Quarto giorno: Haarlem

Haarlem è famosa per il commercio di fiori, in particolare i notissimi tulipani, giacinti e narcisi. La Grote Markt, la piazza principale, è un tripudio di edifici storici, tra cui il municipio e l’imponente chiesa di San Bavone. Entrando restiamo incantati: c’è un organo gigantesco che fu suonato da Mozart decenne, vetrate istoriate, uno strumento artigianale per misurare la rotazione terrestre e la palla di un cannone risalente alla guerra contro la Spagna. Ci addentriamo per le stradine del centro storico e ci intrufoliamo in alcuni giardini che in determinati orari si possono visitare gratuitamente. Veniamo attratti da una bottega del 1849 con una testa di moro sulla porta d’ingresso, un negozio in cui vendono di tutto, dalle spezie alle teste di animali imbalsamate. Poi ci imbattiamo nel mulino a vento De Adriaan, uno dei più pittoreschi d’Olanda. Dedichiamo il pomeriggio a un giro in bici nella campagna circostante, fra meravigliosi campi di tulipani in fiore, villaggi con casette di legno e mulini a vento.

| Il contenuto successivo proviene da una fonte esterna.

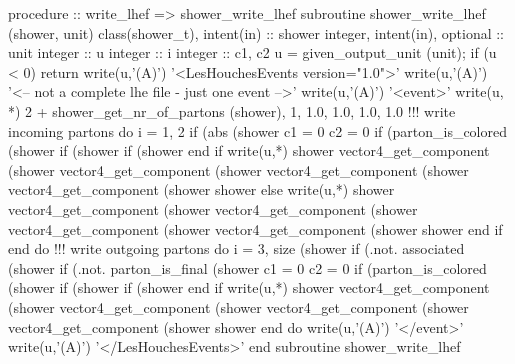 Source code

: \eatline
\nwendcode{}\nwdocspar
\nwenddocs{}\plusendmoddef
  procedure :: write_lhef => shower_write_lhef
\nwendcode{}\plusendmoddef
  subroutine shower_write_lhef (shower, unit)
    class(shower_t), intent(in) :: shower
    integer, intent(in), optional :: unit
    integer :: u
    integer :: i
    integer :: c1, c2
    u = given_output_unit (unit);  if (u < 0)  return
    write(u,'(A)') '<LesHouchesEvents version="1.0">'
    write(u,'(A)') '<-- not a complete lhe file - just one event -->'
    write(u,'(A)') '<event>'
    write(u, *) 2 + shower_get_nr_of_partons (shower), 1, 1.0, 1.0, 1.0, 1.0
    !!! write incoming partons
    do i = 1, 2
       if (abs (shower%
          c1 = 0
          c2 = 0
          if (parton_is_colored (shower%
             if (shower%
             if (shower%
          end if
          write(u,*) shower%
               vector4_get_component (shower%
               vector4_get_component (shower%
               vector4_get_component (shower%
               vector4_get_component (shower%
               shower%
       else
          write(u,*) shower%
               vector4_get_component (shower%
               vector4_get_component (shower%
               vector4_get_component (shower%
               vector4_get_component (shower%
               shower%
       end if
    end do
    !!! write outgoing partons
    do i = 3, size (shower%
       if (.not. associated (shower%
       if (.not. parton_is_final (shower%
       c1 = 0
       c2 = 0
       if (parton_is_colored (shower%
          if (shower%
          if (shower%
       end if
       write(u,*) shower%
            vector4_get_component (shower%
            vector4_get_component (shower%
            vector4_get_component (shower%
            vector4_get_component (shower%
            shower%
    end do
    write(u,'(A)') '</event>'
    write(u,'(A)') '</LesHouchesEvents>'
  end subroutine shower_write_lhef

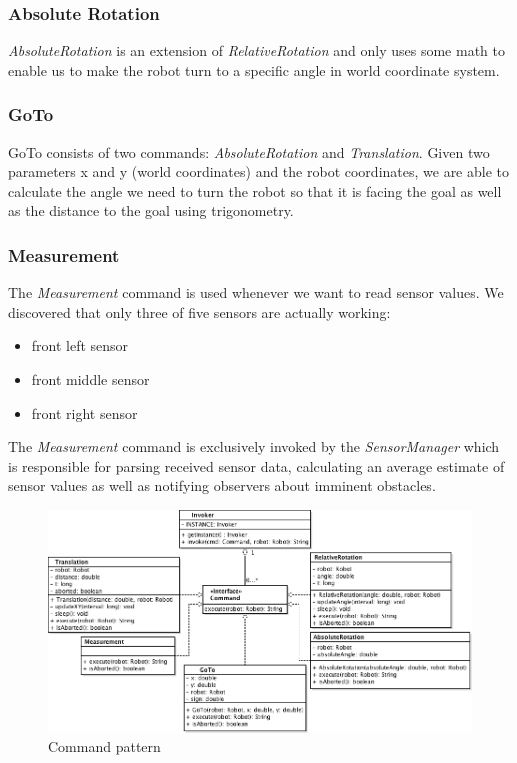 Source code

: \documentclass[703030]{./includes/iisreport}
\begin{document}
\subsubsection{Absolute Rotation}
\emph{AbsoluteRotation} is an extension of \emph{RelativeRotation} and only uses 
some math to enable us to make the robot turn to a specific angle in world 
coordinate system.

\subsubsection{GoTo}
GoTo consists of two commands: \emph{AbsoluteRotation} and \emph{Translation}. 
Given two parameters x and y (world coordinates) and the robot coordinates, we are
able to calculate the angle we need to turn the robot so that it is facing the goal
as well as the distance to the goal using trigonometry.

\subsubsection{Measurement}
The \emph{Measurement} command is used whenever we want to read sensor values. We
discovered that only three of five sensors are actually working:
\begin{itemize}
	\item front left sensor
	\item front middle sensor
	\item front right sensor
\end{itemize}
The \emph{Measurement} command is exclusively invoked by the \emph{SensorManager}
which is responsible for parsing received sensor data, calculating an average estimate
of sensor values as well as notifying observers about imminent obstacles.

\begin{figure}
	\centering
	\includegraphics[width=\textwidth,height=\textheight,keepaspectratio]{./graphics/commandpattern.png}
	\caption{Command pattern}
	\label{img:commandpattern}
\end{figure}
\end{document}
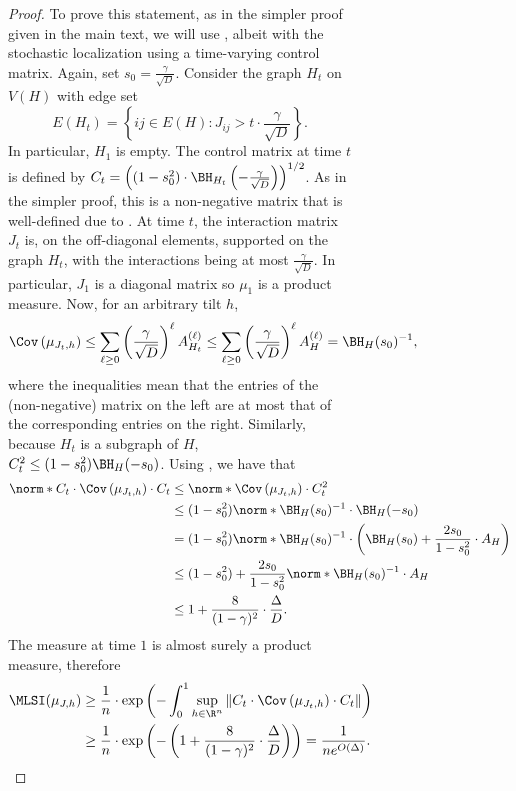 \documentclass[11pt,letterpaper]{article}
\begin{document}
\begin{figure}
\begin{figure}
\begin{proof}
    To prove this statement, as in the simpler proof given in the main text, we will use , albeit with the stochastic localization using a time-varying control matrix. Again, set $s_0 = \frac{\gamma}{\sqrt{D}}$. Consider the graph $H_t$ on $V(H)$ with edge set
    \[ E(H_t) = \left\{ ij \in E(H) : J_{ij} > t \cdot  \frac{\gamma}{\sqrt{D}} \right\}. \]
    In particular, $H_1$ is empty.
    The control matrix at time $t$ is defined by $C_t = \left((1-s_0^2) \cdot \BH_{H_t} \left( - \frac{\gamma}{\sqrt{D}} \right)\right)^{1/2}$. As in the simpler proof, this is a non-negative matrix that is well-defined due to . At time $t$, the interaction matrix $J_t$ is, on the off-diagonal elements, supported on the graph $H_t$, with the interactions being at most $\frac{\gamma}{\sqrt{D}}$. In particular, $J_1$ is a diagonal matrix so $\mu_{1}$ is a product measure. Now, for an arbitrary tilt $h$,
    \[ \Cov\left( \mu_{J_t,h} \right) \le \sum_{\ell \ge 0} \left( \frac{\gamma}{\sqrt{D}} \right)^{\ell} A^{(\ell)}_{H_t} \le \sum_{\ell \ge 0} \left( \frac{\gamma}{\sqrt{D}} \right)^{\ell} A^{(\ell)}_{H} = \BH_{H}(s_0)^{-1}, \]
    where the inequalities mean that the entries of the (non-negative) matrix on the left are at most that of the corresponding entries on the right. Similarly, because $H_t$ is a subgraph of $H$, $C_t^2 \le (1-s_0^2) \BH_H(-s_0)$. Using , we have that
    \begin{align*}
        \norm*{ C_t \cdot \Cov\left( \mu_{J_t,h} \right) \cdot C_t } &\le \norm*{ \Cov\left( \mu_{J_t,h} \right) \cdot C_t^2 } \\
            &\le (1-s_0^2) \norm*{ \BH_{H}(s_0)^{-1} \cdot \BH_{H}(-s_0) } \\
            &= (1-s_0^2) \norm*{ \BH_{H}(s_0)^{-1} \cdot \left(\BH_{H}(s_0) + \frac{2s_0}{1-s_0^2} \cdot A_{H} \right) } \\
            &\le (1-s_0^2) + \frac{2s_0}{1-s_0^2} \norm*{ \BH_{H}(s_0)^{-1} \cdot A_{H} } \\
            &\le 1 + \frac{8}{(1-\gamma)^2} \cdot \frac{\Delta}{D}.
    \end{align*}
    The measure at time $1$ is almost surely a product measure, therefore
    \begin{align*}
        \MLSI(\mu_{J,h}) &\ge \frac{1}{n} \cdot \exp \left( - \int_0^1 \sup_{h \in \R^n} \left\| C_t \cdot \Cov\left( \mu_{J_t,h} \right) \cdot C_t \right\| \right) \\
            &\ge \frac{1}{n} \cdot \exp\left( - \left( 1 + \frac{8}{(1-\gamma)^2} \cdot \frac{\Delta}{D} \right) \right) = \frac{1}{ne^{O(\Delta)}}. \qedhere
    \end{align*}
\end{proof}



\end{figure}
\end{figure}
\end{document}

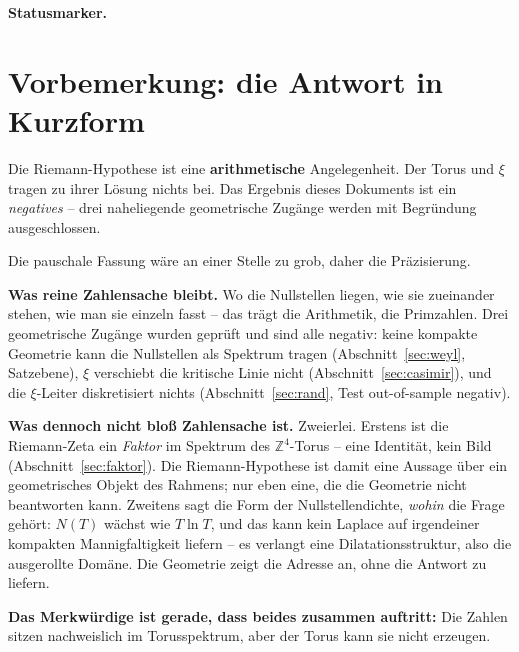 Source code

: 
\medskip\noindent\textbf{Statusmarker.}


\section*{Vorbemerkung: die Antwort in Kurzform}

\begin{keyresult}[Ergebnis]
Die Riemann-Hypothese ist eine \textbf{arithmetische} Angelegenheit.
Der Torus und $\xi$ tragen zu ihrer L\"osung nichts bei. Das Ergebnis
dieses Dokuments ist ein \emph{negatives} -- drei naheliegende
geometrische Zug\"ange werden mit Begr\"undung ausgeschlossen.
\end{keyresult}

Die pauschale Fassung w\"are an einer Stelle zu grob, daher die
Pr\"azisierung.

\textbf{Was reine Zahlensache bleibt.} Wo die Nullstellen liegen, wie
sie zueinander stehen, wie man sie einzeln fasst -- das tr\"agt die
Arithmetik, die Primzahlen. Drei geometrische Zug\"ange wurden gepr\"uft
und sind alle negativ: keine kompakte Geometrie kann die Nullstellen als
Spektrum tragen (Abschnitt~\ref{sec:weyl}, Satzebene), $\xi$ verschiebt
die kritische Linie nicht (Abschnitt~\ref{sec:casimir}), und die
$\xi$-Leiter diskretisiert nichts (Abschnitt~\ref{sec:rand}, Test
out-of-sample negativ).

\textbf{Was dennoch nicht blo\ss{} Zahlensache ist.} Zweierlei. Erstens
ist die Riemann-Zeta ein \emph{Faktor} im Spektrum des
$\mathbb{Z}^4$-Torus -- eine Identit\"at, kein Bild
(Abschnitt~\ref{sec:faktor}). Die Riemann-Hypothese ist damit eine
Aussage \"uber ein geometrisches Objekt des Rahmens; nur eben eine, die
die Geometrie nicht beantworten kann. Zweitens sagt die Form der
Nullstellendichte, \emph{wohin} die Frage geh\"ort: $N(T)$ w\"achst wie
$T\ln T$, und das kann kein Laplace auf irgendeiner kompakten
Mannigfaltigkeit liefern -- es verlangt eine Dilatationsstruktur, also
die ausgerollte Dom\"ane. Die Geometrie zeigt die Adresse an, ohne die
Antwort zu liefern.

\textbf{Das Merkw\"urdige ist gerade, dass beides zusammen auftritt:}
Die Zahlen sitzen nachweislich im Torusspektrum, aber der Torus kann sie
nicht erzeugen.

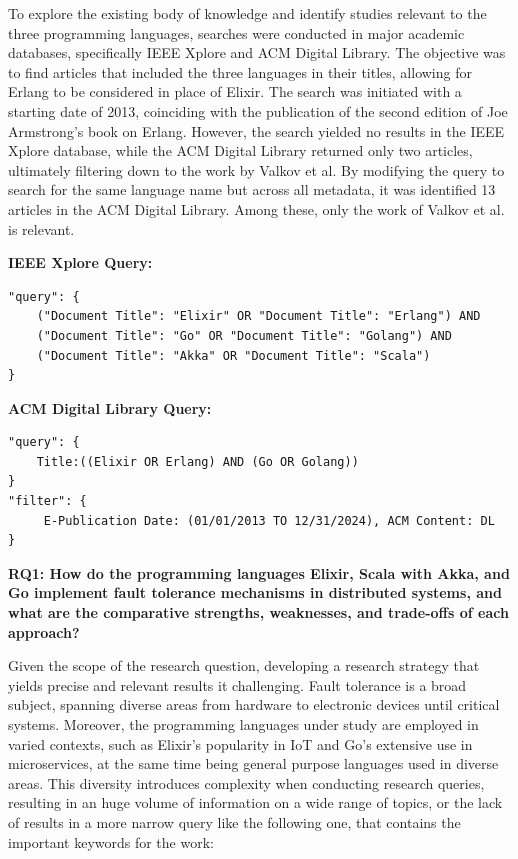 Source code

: To explore the existing body of knowledge and identify studies relevant to the three programming languages, searches were conducted in major academic databases, specifically IEEE Xplore and ACM Digital Library. The objective was to find articles that included the three languages in their titles, allowing for Erlang to be considered in place of Elixir. The search was initiated with a starting date of 2013, coinciding with the publication of the second edition of Joe Armstrong's book on Erlang. However, the search yielded no results in the IEEE Xplore database, while the ACM Digital Library returned only two articles, ultimately filtering down to the work by Valkov et al. By modifying the query to search for the same language name but across all metadata, it was identified 13 articles in the ACM Digital Library. Among these, only the work of Valkov et al. \cite{Valkov2018} is relevant.

\textbf{IEEE Xplore Query:}
\begin{verbatim}
"query": { 
    ("Document Title": "Elixir" OR "Document Title": "Erlang") AND
    ("Document Title": "Go" OR "Document Title": "Golang") AND 
    ("Document Title": "Akka" OR "Document Title": "Scala") 
}
\end{verbatim}


\textbf{ACM Digital Library Query:}
\begin{verbatim}
"query": { 
    Title:((Elixir OR Erlang) AND (Go OR Golang)) 
}
"filter": {
     E-Publication Date: (01/01/2013 TO 12/31/2024), ACM Content: DL 
}
\end{verbatim}


\textbf{RQ1: How do the programming languages Elixir, Scala with Akka, and Go implement fault tolerance mechanisms in distributed systems, and what are the comparative
    strengths, weaknesses, and trade-offs of each approach?}

Given the scope of the research question, developing a research strategy that yields precise and relevant results it challenging. Fault tolerance is a broad subject, spanning diverse areas from hardware to electronic devices until critical systems. Moreover, the programming languages under study are employed in varied contexts, such as Elixir’s popularity in \gls{IoT} and Go’s extensive use in microservices, at the same time being general purpose languages used in diverse areas. This diversity introduces complexity when conducting research queries, resulting in an huge volume of information on a wide range of topics, or the lack of results in a more narrow query like the following one, that contains the important keywords for the work:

» Dove dormire a Haarlem: Bed & Breakfast Hotel Malts per la posizione strategica e la cortesia dei proprietari.

Quinto giorno: Alkmaar

Haarlem - Mulino  D Adriaan

Il quinto e ultimo giorno lo dedichiamo ad Alkmaar, città nota per il pittoresco Mercato del Formaggio, il Kaasmarkt, che si svolge ogni anno da aprile a settembre attirando migliaia di turisti e olandesi. Un mercato che va avanti dal 1593 e che porta con sé tradizioni e costumi tipici. Il tutto avviene nella Waagplein, piazza in cui è possibile ammirare lo splendido Palazzo della Pesa, il De Waag, che al secondo e terzo piano ospita il Museo del Formaggio olandese. Ogni venerdì alle 10.00 lo squillo di un campanello segnala l’inizio dell’evento e i kaasdragers, i portatori di formaggio, arrivano con le loro forme e danno inizio all’animata contrattazione. Dopo esserci deliziati occhi, naso e bocca, passeggiamo tra gli antichi ospizi (hofje), il municipio nello stile tipico olandese e magnifiche chiese. La città vecchia ha conservato quasi intatta la sua pianta del XVII secolo. Lungo il canale di Herengracht ammiriamo lussuosi palazzi fatti costruire da ricchi mercanti mentre sgranocchiamo stroopwafel, due sottili dischi di biscotto wafer che racchiudono un ripieno che si attacca ai denti e dà una rapida assuefazione. Quando, nel viaggio di ritorno, ci ha fermato la polizia tedesca per perquisirci gli abbiamo mostrato una sacca piena di stroopwafel dichiarando: “Eccola la nostra droga!”

» Dove dormire ad Alkmaar: B&B Bloem perché si trova nel cuore antico della città e ha un grazioso e tipico café dove fare colazione.